Pictures paired with source code
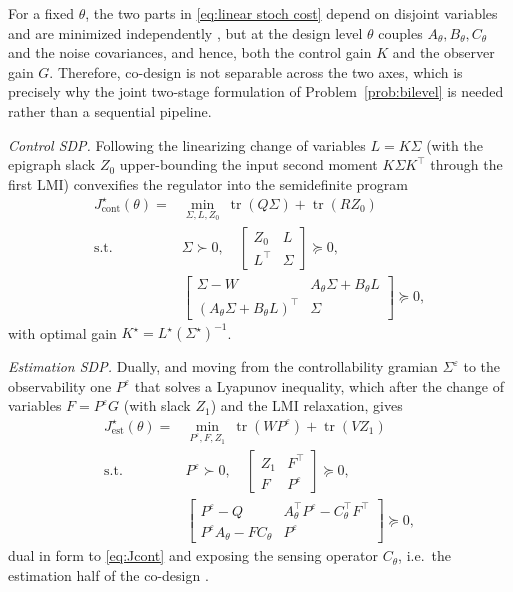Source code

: \documentclass[twocolumn,amsthm]{autart}
\begin{document}
For a
fixed $\theta$, the two parts in \eqref{eq:linear stoch cost} depend on disjoint variables and are minimized
independently \cite{tzoumas2021lqg}, but at the design level $\theta$ couples
$A_\theta,B_\theta,C_\theta$ and the noise covariances, and hence, both the control
gain $K$ and the observer gain $G$. Therefore, co-design is not separable across the two axes, which is precisely why the joint
two-stage formulation of Problem~\ref{prob:bilevel} is needed rather than a
sequential pipeline.

\emph{Control SDP.} Following the linearizing change of
variables $L=K\Sigma$ (with the epigraph slack $Z_0$ upper-bounding the input
second moment $K\Sigma K^\top$ through the first LMI) convexifies the regulator
into the semidefinite program
\begin{equation}\label{eq:Jcont}
\begin{aligned}
J_{\mathrm{cont}}^\star(\theta) = &\min_{\Sigma,L,Z_0}\
\operatorname{tr}(Q\Sigma) + \operatorname{tr}(R Z_0)\\
\text{s.t. } & \Sigma \succ 0, \quad
\begin{bmatrix} Z_0 & L \\ L^\top & \Sigma \end{bmatrix}
\succeq 0,\\
& \begin{bmatrix}
\Sigma - W & A_\theta\Sigma + B_\theta L \\
(A_\theta\Sigma + B_\theta L)^\top & \Sigma
\end{bmatrix} \succeq 0,
\end{aligned}
\end{equation}
with optimal gain $K^\star = L^\star (\Sigma^\star)^{-1}$.

\emph{Estimation SDP.} Dually, and moving from the controllability gramian $\Sigma^\varepsilon$ to the observability one $P^\varepsilon$ that solves a
Lyapunov inequality, which after the change of variables $F = P^\varepsilon G$
(with slack $Z_1$) and the LMI relaxation, gives
\begin{equation}\label{eq:Jest}
\begin{aligned}
J_{\mathrm{est}}^\star(\theta) = &\min_{P^\varepsilon,F,Z_1}\
\operatorname{tr}(W P^\varepsilon) + \operatorname{tr}(V Z_1)\\
\text{s.t. } & P^\varepsilon \succ 0, \quad
\begin{bmatrix} Z_1 & F^\top \\ F & P^\varepsilon \end{bmatrix}
 \succeq 0,\\
& \begin{bmatrix}
P^\varepsilon - Q & A_\theta^\top P^\varepsilon - C_\theta^\top F^\top \\
P^\varepsilon A_\theta - F C_\theta & P^\varepsilon
\end{bmatrix} \succeq 0,
\end{aligned}
\end{equation}
dual in form to \eqref{eq:Jcont} and exposing the sensing operator $C_\theta$,
i.e.\ the estimation half of the co-design \cite{li2008integrating}.
\end{document}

* About this task: Leave out the pictures and reproduce the rest of the records exactly.

* Exercise answer:
Source code

: \documentclass[twocolumn,amsthm]{autart}
\begin{document}
For a
fixed $\theta$, the two parts in \eqref{eq:linear stoch cost} depend on disjoint variables and are minimized
independently \cite{tzoumas2021lqg}, but at the design level $\theta$ couples
$A_\theta,B_\theta,C_\theta$ and the noise covariances, and hence, both the control
gain $K$ and the observer gain $G$. Therefore, co-design is not separable across the two axes, which is precisely why the joint
two-stage formulation of Problem~\ref{prob:bilevel} is needed rather than a
sequential pipeline.

\emph{Control SDP.} Following the linearizing change of
variables $L=K\Sigma$ (with the epigraph slack $Z_0$ upper-bounding the input
second moment $K\Sigma K^\top$ through the first LMI) convexifies the regulator
into the semidefinite program
\begin{equation}\label{eq:Jcont}
\begin{aligned}
J_{\mathrm{cont}}^\star(\theta) = &\min_{\Sigma,L,Z_0}\
\operatorname{tr}(Q\Sigma) + \operatorname{tr}(R Z_0)\\
\text{s.t. } & \Sigma \succ 0, \quad
\begin{bmatrix} Z_0 & L \\ L^\top & \Sigma \end{bmatrix}
\succeq 0,\\
& \begin{bmatrix}
\Sigma - W & A_\theta\Sigma + B_\theta L \\
(A_\theta\Sigma + B_\theta L)^\top & \Sigma
\end{bmatrix} \succeq 0,
\end{aligned}
\end{equation}
with optimal gain $K^\star = L^\star (\Sigma^\star)^{-1}$.

\emph{Estimation SDP.} Dually, and moving from the controllability gramian $\Sigma^\varepsilon$ to the observability one $P^\varepsilon$ that solves a
Lyapunov inequality, which after the change of variables $F = P^\varepsilon G$
(with slack $Z_1$) and the LMI relaxation, gives
\begin{equation}\label{eq:Jest}
\begin{aligned}
J_{\mathrm{est}}^\star(\theta) = &\min_{P^\varepsilon,F,Z_1}\
\operatorname{tr}(W P^\varepsilon) + \operatorname{tr}(V Z_1)\\
\text{s.t. } & P^\varepsilon \succ 0, \quad
\begin{bmatrix} Z_1 & F^\top \\ F & P^\varepsilon \end{bmatrix}
 \succeq 0,\\
& \begin{bmatrix}
P^\varepsilon - Q & A_\theta^\top P^\varepsilon - C_\theta^\top F^\top \\
P^\varepsilon A_\theta - F C_\theta & P^\varepsilon
\end{bmatrix} \succeq 0,
\end{aligned}
\end{equation}
dual in form to \eqref{eq:Jcont} and exposing the sensing operator $C_\theta$,
i.e.\ the estimation half of the co-design \cite{li2008integrating}.
\end{document}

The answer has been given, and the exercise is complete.